Exercise details:
In the entries that follow, find every line containing "item" and copy it.

(Records to use Opens)

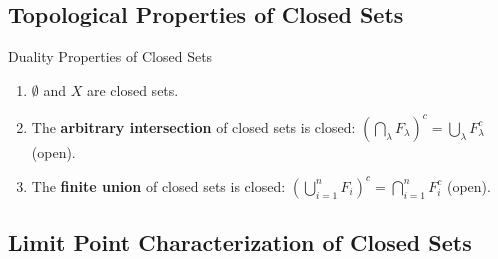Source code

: \documentclass[11pt,a4paper]{article}
\begin{document}
\subsection{Topological Properties of Closed Sets}

\begin{formulabox}{Duality Properties of Closed Sets}
\begin{enumerate}
    \item $\emptyset$ and $X$ are closed sets.
    \item The \textbf{arbitrary intersection} of closed sets is closed: $\left(\bigcap_{\lambda} F_\lambda\right)^c = \bigcup_{\lambda} F_\lambda^c$ (open).
    \item The \textbf{finite union} of closed sets is closed: $\left(\bigcup_{i=1}^n F_i\right)^c = \bigcap_{i=1}^n F_i^c$ (open).
\end{enumerate}
\end{formulabox}

\subsection{Limit Point Characterization of Closed Sets}
\end{document}
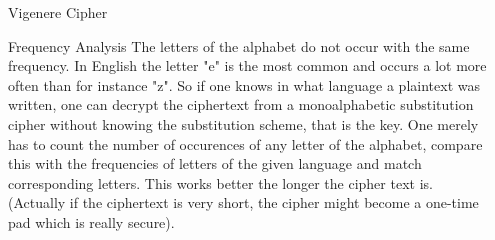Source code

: \documentclass[final,hyperref={pdfpagelabels=false}]{beamer}
\begin{document}
\begin{frame}{}
\begin{columns}[t]
\begin{column}{.3\linewidth}
\begin{block}{Vigenere Cipher}
        \end{block}
        \begin{block}{Frequency Analysis}
          The letters of the alphabet do not occur with the same frequency. In English the letter "e" is the most common and occurs a lot more often than for instance "z". So if one knows in what language a plaintext was written, one can decrypt the ciphertext from a monoalphabetic substitution cipher without knowing the substitution scheme, that is the key. One merely has to count the number of occurences of any letter of the alphabet, compare this with the frequencies of letters of the given language and match corresponding letters. This works better the longer the cipher text is. (Actually if the ciphertext is very short, the cipher might become a one-time pad which is really secure).
        \end{block}
      \end{column}
      \begin{column}{.3\linewidth}


\end{column}
\end{columns}
\end{frame}
\end{document}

(Records to use Closes)

Problem solution:
    \item $\emptyset$ and $X$ are closed sets.
    \item The \textbf{arbitrary intersection} of closed sets is closed: $\left(\bigcap_{\lambda} F_\lambda\right)^c = \bigcup_{\lambda} F_\lambda^c$ (open).
    \item The \textbf{finite union} of closed sets is closed: $\left(\bigcup_{i=1}^n F_i\right)^c = \bigcap_{i=1}^n F_i^c$ (open).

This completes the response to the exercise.